For balloonists Bertrand Piccard and Brian Jones, the end of one journey marked the beginning of another.

(Carolyn Russo, NASM)

This year marks the tenth anniversary of the first balloon flight around the world. For almost three weeks in the spring of 1999, Bertrand Piccard (left) and Brian Jones rode in the cramped quarters of a bright red, carbon-composite egg, 16 feet long and 7 feet in diameter, suspended beneath a gigantic but fragile envelope of hot air and helium cells. Their Breitling Orbiter 3 gondola, which is on display at the National Air and Space Museum in Washington, D.C., was crammed with navigation and communications equipment, emergency survival gear, a single bunk, and a pressure-operated toilet. After taking off from the small Swiss village of Chateau d’Oex on March 1, the pair headed south to Africa and, communicating with meteorologists and a control center in Geneva mostly by fax, caught rides in a series of jet streams that carried them 25,361 miles to a landing in Egypt on March 21. So impressive was the wind forecasting and strategy for their journey that Steve Fossett hired their meteorologist, Luc Trullemans, for his own 2001 solo round-the-world balloon flight.

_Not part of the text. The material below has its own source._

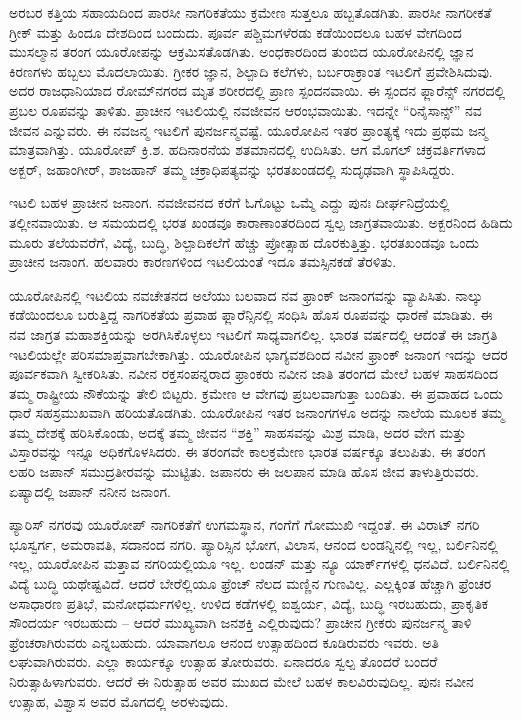 ಅರಬರ ಕತ್ತಿಯ ಸಹಾಯದಿಂದ ಪಾರಸೀ ನಾಗರಿಕತೆಯು ಕ್ರಮೇಣ ಸುತ್ತಲೂ ಹಬ್ಬತೊಡಗಿತು. ಪಾರಸೀ ನಾಗರೀಕತೆ ಗ್ರೀಕ್​ ಮತ್ತು ಹಿಂದೂ ದೇಶದಿಂದ ಬಂದುದು. ಪೂರ್ವ ಪಶ್ಚಿಮಗಳೆರಡು ಕಡೆಯಿಂದಲೂ ಬಹಳ ವೇಗದಿಂದ ಮುಸಲ್ಮಾನ ತರಂಗ ಯೂರೋಪನ್ನು ಆಕ್ರಮಿಸತೊಡಗಿತು. ಅಂಧಕಾರದಿಂದ ತುಂಬಿದ ಯೂರೋಪಿನಲ್ಲಿ ಜ್ಞಾನ ಕಿರಣಗಳು ಹಬ್ಬಲು ಮೊದಲಾಯಿತು. ಗ್ರೀಕರ ಜ್ಞಾನ, ಶಿಲ್ಪಾದಿ ಕಲೆಗಳು, ಬರ್ಬರಾ\break ಕ್ರಾಂತ ಇಟಲಿಗೆ ಪ್ರವೇಶಿಸಿದುವು. ಅದರ ರಾಜಧಾನಿಯಾದ ರೋಮ್​ನಗರದ ಮೃತ ಶರೀರದಲ್ಲಿ ಪ್ರಾಣ ಸ್ಪಂದನವಾಯಿ. ಈ ಸ್ಪಂದನ ಫ್ಲಾರೆನ್ಸ್​ ನಗರದಲ್ಲಿ ಪ್ರಬಲ ರೂಪವನ್ನು ತಾಳಿತು. ಪ್ರಾಚೀನ ಇಟಲಿಯಲ್ಲಿ ನವಜೀವನ ಆರಂಭವಾಯಿತು. ಇದನ್ನೇ “ರಿನೈಸಾನ್ಸ್​” ನವ ಜೀವನ ಎನ್ನುವರು. ಈ ನವಜನ್ಮ ಇಟಲಿಗೆ ಪುನರ್ಜನ್ಮವಷ್ಟೆ. ಯೂರೋಪಿನ ಇತರ ಪ್ರಾಂತ್ಯಕ್ಕೆ ಇದು ಪ್ರಥಮ ಜನ್ಮ ಮಾತ್ರವಾಗಿತ್ತು. ಯೂರೋಪ್​ ಕ್ರಿ.ಶ. ಹದಿನಾರನೆಯ ಶತಮಾನದಲ್ಲಿ ಉದಿಸಿತು. ಆಗ ಮೊಗಲ್​ ಚಕ್ರವರ್ತಿಗಳಾದ ಅಕ್ಬರ್​, ಜಹಾಂಗೀರ್​, ಶಾಜಹಾನ್​ ತಮ್ಮ ಚಕ್ರಾಧಿಪತ್ಯವನ್ನು ಭರತಖಂಡದಲ್ಲಿ ಸುದೃಢವಾಗಿ ಸ್ಥಾಪಿಸಿದ್ದರು.

ಇಟಲಿ ಬಹಳ ಪ್ರಾಚೀನ ಜನಾಂಗ. ನವಜೀವನದ ಕರೆಗೆ ಓಗೊಟ್ಟು ಒಮ್ಮೆ ಎದ್ದು ಪುನಃ ದೀರ್ಘನಿದ್ರೆಯಲ್ಲಿ ತಲ್ಲೀನವಾಯಿತು. ಆ ಸಮಯದಲ್ಲಿ ಭರತ ಖಂಡವೂ ಕಾರಾಣಾಂತರ\break ದಿಂದ ಸ್ವಲ್ಪ ಜಾಗ್ರತವಾಯಿತು. ಅಕ್ಬರನಿಂದ ಹಿಡಿದು ಮೂರು ತಲೆಯವರೆಗೆ, ವಿದ್ಯೆ, ಬುದ್ಧಿ, ಶಿಲ್ಪಾದಿಕಲೆಗೆ ಹೆಚ್ಚು ಪ್ರೋತ್ಸಾಹ ದೊರಕುತ್ತಿತ್ತು. ಭರತಖಂಡವೂ ಒಂದು ಪ್ರಾಚೀನ ಜನಾಂಗ. ಹಲವಾರು ಕಾರಣಗಳಿಂದ ಇಟಲಿಯಂತೆ ಇದೂ ತಮಸ್ಸಿನಕಡೆ ತೆರಳಿತು.

ಯೂರೋಪಿನಲ್ಲಿ ಇಟಲಿಯ ನವಚೇತನದ ಅಲೆಯು ಬಲವಾದ ನವ ಫ್ರಾಂಕ್​ ಜನಾಂಗವನ್ನು ವ್ಯಾಪಿಸಿತು. ನಾಲ್ಕು ಕಡೆಯಿಂದಲೂ ಬರುತ್ತಿದ್ದ ನಾಗರಿಕತೆಯ ಪ್ರವಾಹ ಫ್ಲಾರೆನ್ಸಿನಲ್ಲಿ ಸಂಧಿಸಿ ಹೊಸ ರೂಪವನ್ನು ಧಾರಣೆ ಮಾಡಿತು. ಈ ನವ ಜಾಗ್ರತ ಮಹಾಶಕ್ತಿಯನ್ನು ಅರಗಿಸಿಕೊಳ್ಳಲು ಇಟಲಿಗೆ ಸಾಧ್ಯವಾಗಲಿಲ್ಲ. ಭಾರತ ವರ್ಷದಲ್ಲಿ ಆದಂತೆ ಈ ಜಾಗ್ರತಿ ಇಟಲಿಯಲ್ಲೇ ಪರಿಸಮಾಪ್ತವಾಗಬೇಕಾಗಿತ್ತು. ಯೂರೋಪಿನ ಭಾಗ್ಯವಶದಿಂದ ನವೀನ ಫ್ರಾಂಕ್​ ಜನಾಂಗ ಇದನ್ನು ಆದರ ಪೂರ್ವಕವಾಗಿ ಸ್ವೀಕರಿಸಿತು. ನವೀನ ರಕ್ತಸಂಪನ್ನ\break ರಾದ ಫ್ರಾಂಕರು ನವೀನ ಜಾತಿ ತರಂಗದ ಮೇಲೆ ಬಹಳ ಸಾಹಸದಿಂದ ತಮ್ಮ ರಾಷ್ಟ್ರೀಯ ನೌಕೆಯನ್ನು ತೇಲಿ ಬಿಟ್ಟರು. ಕ್ರಮೇಣ ಆ ವೇಗವು ಪ್ರಬಲವಾಗುತ್ತಾ ಬಂದಿತು. ಈ ಪ್ರವಾಹದ ಒಂದು ಧಾರೆ ಸಹಸ್ರಮುಖವಾಗಿ ಹರಿಯತೊಡಗಿತು. ಯೂರೋಪಿನ ಇತರ ಜನಾಂಗಗಳೂ ಅದನ್ನು ನಾಲೆಯ ಮೂಲಕ ತಮ್ಮ ತಮ್ಮ ದೇಶಕ್ಕೆ ಹರಿಸಿಕೊಂಡು, ಅದಕ್ಕೆ ತಮ್ಮ ಜೀವನ “ಶಕ್ತಿ” ಸಾಹಸವನ್ನು ಮಿಶ್ರ ಮಾಡಿ, ಅದರ ವೇಗ ಮತ್ತು ವಿಸ್ತಾರವನ್ನು ಇನ್ನೂ ಅಧಿಕಗೊಳಸಿದರು. ಈ ತರಂಗವೇ ಕಾಲಕ್ರಮೇಣ ಭಾರತ ವರ್ಷಕ್ಕೂ ತಲುಪಿತು. ಈ ತರಂಗ ಲಹರಿ ಜಪಾನ್​ ಸಮುದ್ರತೀರವನ್ನು ಮುಟ್ಟಿತು. ಜಪಾನರು ಈ ಜಲಪಾನ ಮಾಡಿ ಹೊಸ ಜೀವ ತಾಳುತ್ತಿರುವರು. ಏಷ್ಯಾದಲ್ಲಿ ಜಪಾನ್​ ನನೀನ ಜನಾಂಗ.

ಪ್ಯಾರಿಸ್​ ನಗರವು ಯೂರೋಪ್​ ನಾಗರಿಕತೆಗೆ ಉಗಮಸ್ಥಾನ, ಗಂಗೆಗೆ ಗೋಮುಖಿ ಇದ್ದಂತೆ. ಈ ವಿರಾಟ್​ ನಗರಿ ಭೂಸ್ವರ್ಗ, ಅಮರಾವತಿ, ಸದಾನಂದ ನಗರಿ. ಪ್ಯಾರಿಸ್ಸಿನ ಭೋಗ, ವಿಲಾಸ, ಆನಂದ ಲಂಡನ್ನಿನಲ್ಲಿ ಇಲ್ಲ, ಬರ್ಲಿನಿನಲ್ಲಿ ಇಲ್ಲ, ಯೂರೋಪಿನ ಮತ್ತಾವ ನಗರಿಯಲ್ಲಿಯೂ ಇಲ್ಲ. ಲಂಡನ್​ ಮತ್ತು ನ್ಯೂ ಯಾರ್ಕ್​ಗಳಲ್ಲಿ ಧನವಿದೆ. ಬರ್ಲಿನಿನಲ್ಲಿ ವಿದ್ಯೆ ಬುದ್ಧಿ ಯಥೇಷ್ಟವಿದೆ. ಆದರೆ ಬೇರೆಲ್ಲಿಯೂ ಫ್ರೆಂಚ್​ ನೆಲದ ಮಣ್ಣಿನ ಗುಣವಿಲ್ಲ. ಎಲ್ಲಕ್ಕಿಂತ ಹೆಚ್ಚಾಗಿ ಫ್ರೆಂಚರ ಅಸಾಧಾರಣ ಪ್ರತಿಭೆ, ಮನೋಧರ್ಮಗಳಿಲ್ಲ. ಉಳಿದ ಕಡೆಗಳಲ್ಲಿ ಐಶ್ವರ್ಯ, ವಿದ್ಯೆ, ಬುದ್ಧಿ ಇರಬಹುದು, ಪ್ರಾಕೃತಿಕ ಸೌಂದರ್ಯ ಇರಬಹುದು – ಆದರೆ ಮುಖ್ಯವಾಗಿ ಜನಶಕ್ತಿ ಎಲ್ಲಿರುವುದು? ಪ್ರಾಚೀನ ಗ್ರೀಕರು ಪುನರ್ಜನ್ಮ ತಾಳಿ ಫ್ರೆಂಚರಾಗಿರುವರು ಎನ್ನಬಹುದು. ಯಾವಾಗಲೂ ಆನಂದ ಉತ್ಸಾಹದಿಂದ ಕೂಡಿರುವರು ಇವರು. ಅತಿ ಲಘುವಾಗಿರುವರು. ಎಲ್ಲಾ ಕಾರ್ಯಕ್ಕೂ ಉತ್ಸಾಹ ತೋರುವರು. ಏನಾದರೂ ಸ್ವಲ್ಪ ತೊಂದರೆ ಬಂದರೆ ನಿರುತ್ಸಾಹಿಳಾಗುವರು. ಆದರೆ ಈ ನಿರುತ್ಸಾಹ ಅವರ ಮುಖದ ಮೇಲೆ ಬಹಳ ಕಾಲವಿರುವುದಿಲ್ಲ. ಪುನಃ ನವೀನ ಉತ್ಸಾಹ, ವಿಶ್ವಾಸ ಅವರ ಮೊಗದಲ್ಲಿ ಅರಳುವುದು.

Shortly after Jones and Piccard returned, they founded the Winds of Hope foundation with a $1 million prize awarded by Anheuser-Busch for the record-setting flight. In celebration of the 10th anniversary, Jones is making a world tour in a much smaller, hot-air replica of the Breitling Orbiter 3 to raise money for the foundation. Among visits to Europe, Australia, Israel, Japan, and Venezuela, Jones will make several stops in the United States: a private visit to Barron Hilton’s Flying M Ranch, near Reno, Nevada, to make a tribute flight in memory of Steve Fossett, as well as a public appearance at the National Air and Space Museum (see below). At the Museum, Jones will bring birthday greetings to a ten-year-old girl, born on the night before he and Piccard landed, just at the time that the Breitling Orbiter 3 was crossing the latitude where she came into the world. Caught up in the balloonists’ adventure and delighted by the joyousness of their success, Annapolis, Maryland residents Howard and Sharon Snyder named their newborn daughter Breitling.

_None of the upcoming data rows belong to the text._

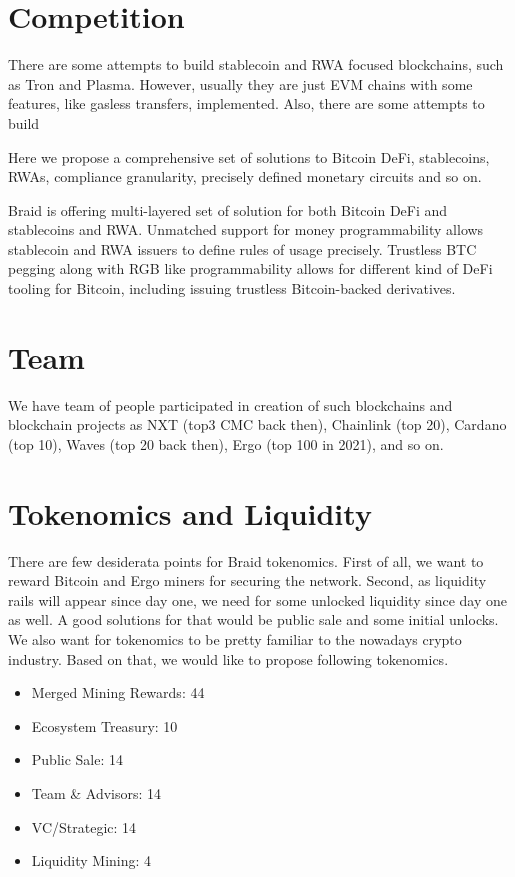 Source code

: \documentclass{llncs}   %
\newcommand{\bc}{Braid}
\begin{document}
\section{Competition}
\label{sec-competition}


There are some attempts to build stablecoin and RWA focused blockchains, such as Tron and Plasma. However, usually they are just EVM chains with some features, like gasless transfers, implemented. Also, there are some attempts to build 

Here we propose a comprehensive set of solutions to Bitcoin DeFi, stablecoins, RWAs,
compliance granularity, precisely defined monetary circuits and so on.  

\bc{} is offering multi-layered set of solution for both Bitcoin DeFi and stablecoins and RWA. Unmatched support for money programmability allows stablecoin and RWA issuers to define rules of usage precisely. Trustless BTC pegging along with RGB like programmability allows for different kind of DeFi tooling for Bitcoin, including issuing trustless Bitcoin-backed derivatives. 


\section{Team}
\label{sec-team}

We have team of people participated in creation of such blockchains and blockchain projects as NXT (top3 CMC back then), Chainlink (top 20),
 Cardano (top 10), Waves (top 20 back then), Ergo (top 100 in 2021), and so on.


\section{Tokenomics and Liquidity}
\label{sec-tokenomics}

There are few desiderata points for Braid tokenomics. First of all, we want to reward Bitcoin and Ergo miners for securing the network. Second, as liquidity rails will appear since day one, we need for some unlocked liquidity since day one as well. A good solutions for that would be public sale and some initial unlocks.  We also want for tokenomics
to be pretty familiar to the nowadays crypto industry. Based on that, we would like to propose following tokenomics.

\begin{itemize}
  \item Merged Mining Rewards: 44
  \item Ecosystem Treasury: 10
  \item Public Sale: 14
  \item Team \& Advisors: 14
  \item VC/Strategic: 14
  \item Liquidity Mining: 4
\end{itemize}
\end{document}
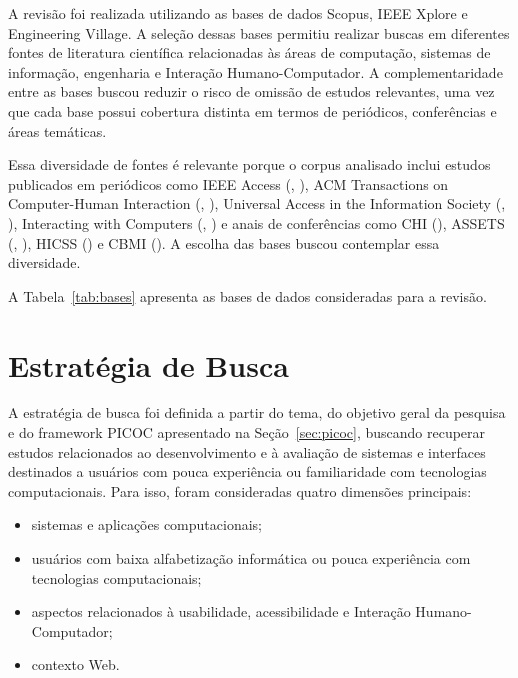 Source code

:A revisão foi realizada utilizando as bases de dados Scopus, IEEE Xplore e Engineering Village. A seleção dessas bases permitiu realizar buscas em diferentes fontes de literatura científica relacionadas às áreas de computação, sistemas de informação, engenharia e Interação Humano-Computador. A complementaridade entre as bases buscou reduzir o risco de omissão de estudos relevantes, uma vez que cada base possui cobertura distinta em termos de periódicos, conferências e áreas temáticas.

Essa diversidade de fontes é relevante porque o corpus analisado inclui estudos publicados em periódicos como IEEE Access (\cite{ko2019old}, \cite{ramineni2024enhancing}), ACM Transactions on Computer-Human Interaction (\cite{sharit2008information}, \cite{becker2004study}), Universal Access in the Information Society (\cite{weighted_heuristic}, \cite{delara2016study}), Interacting with Computers (\cite{kabassi2004personalised}, \cite{cowan2011exploring}) e anais de conferências como CHI (\cite{mowar2025codea11y}), ASSETS (\cite{kurniawan2005research}, \cite{crabb2014age}), HICSS (\cite{xie2010usability}) e CBMI (\cite{ueki2025ucker}). A escolha das bases buscou contemplar essa diversidade.

A Tabela~\ref{tab:bases} apresenta as bases de dados consideradas para a revisão.




\section{Estratégia de Busca}

A estratégia de busca foi definida a partir do tema, do objetivo geral da pesquisa e do framework PICOC apresentado na Seção~\ref{sec:picoc}, buscando recuperar estudos relacionados ao desenvolvimento e à avaliação de sistemas e interfaces destinados a usuários com pouca experiência ou familiaridade com tecnologias computacionais. Para isso, foram consideradas quatro dimensões principais:

\begin{itemize}

\item sistemas e aplicações computacionais;

\item usuários com baixa alfabetização informática ou pouca experiência com tecnologias computacionais;

\item aspectos relacionados à usabilidade, acessibilidade e Interação Humano-Computador;

\item contexto Web.

\end{itemize}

Pilot Brian Jones will make a special appearance at the National Air and Space Museum on the Mall on Thursday, October 1, at noon.

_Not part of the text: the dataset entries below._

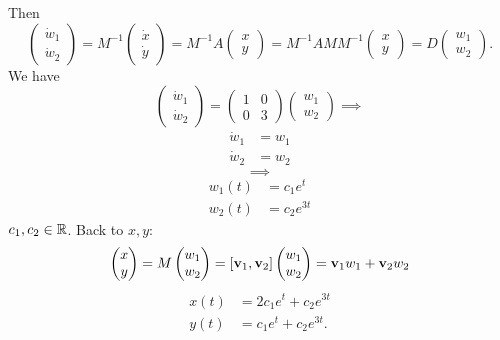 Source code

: \documentclass[10pt, a4paper]{article}
\begin{document}
\begin{example}
    Then
    \[
    \begin{pmatrix}
        \dot{w}_1 \\ \dot{w}_2
    \end{pmatrix}
    = M ^ {-1}
    \begin{pmatrix}
        \dot{x} \\ \dot{y}
    \end{pmatrix}
    = M ^ {-1}A\begin{pmatrix}
        x \\ y
    \end{pmatrix}
    = M ^ {-1}AMM ^ {-1}\begin{pmatrix}
        x \\ y
    \end{pmatrix} = D\begin{pmatrix}
        w_1 \\ w_2
    \end{pmatrix}.
    \]
    We have
    \[
    \begin{pmatrix}
        \dot{w}_1 \\ \dot{w}_2
    \end{pmatrix}
    =
    \begin{pmatrix}
        1 & 0 \\ 0 & 3
    \end{pmatrix}
    \begin{pmatrix}
        w_1 \\ w_2
    \end{pmatrix}
    \implies
    \]
    \begin{align*}
        \dot{w}_1 &= w_1 \\
        \dot{w}_2 &= w_2
    \end{align*}
    \[
    \implies
    \]
    \begin{align*}
        {w}_1(t) &= c_1e ^ t \\
        {w}_2(t) &= c_2e ^ {3t}
    \end{align*}
    $c_1, c_2 \in \mathbb{R}$.
    Back to $x, y$:
    \[
    \begin{pmatrix}
        x \\ y
    \end{pmatrix} = M\begin{pmatrix}
        w_1 \\ w_2
    \end{pmatrix}
    = [\mathbf{v}_1, \mathbf{v}_2]\begin{pmatrix}
        w_1 \\ w_2
    \end{pmatrix}
    = \mathbf{v}_1w_1 + \mathbf{v}_2w_2
    \]
    \begin{align*}
        x(t) &= 2c_1e ^ t + c_2e ^ {3t} \\
        y(t) &= c_1e ^ t + c_2e ^ {3t}.
    \end{align*}
\end{example}
\end{document}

(Bertrand Piccard and Brian Jones)

Crews had begun inflating the Breitling Orbiter’s envelope at three o’clock on the morning of the launch from Chateau d’Oex, Switzerland, a ski resort 35 miles southwest of Bern. At about 9 a.m. local time on March 1, 1999, amid the loud ringing of church bells, cheers from thousands who had assembled, and the blaring of a fire engine’s siren, the crew chief severed the last rope holding the balloon—with a Swiss Army knife, of course.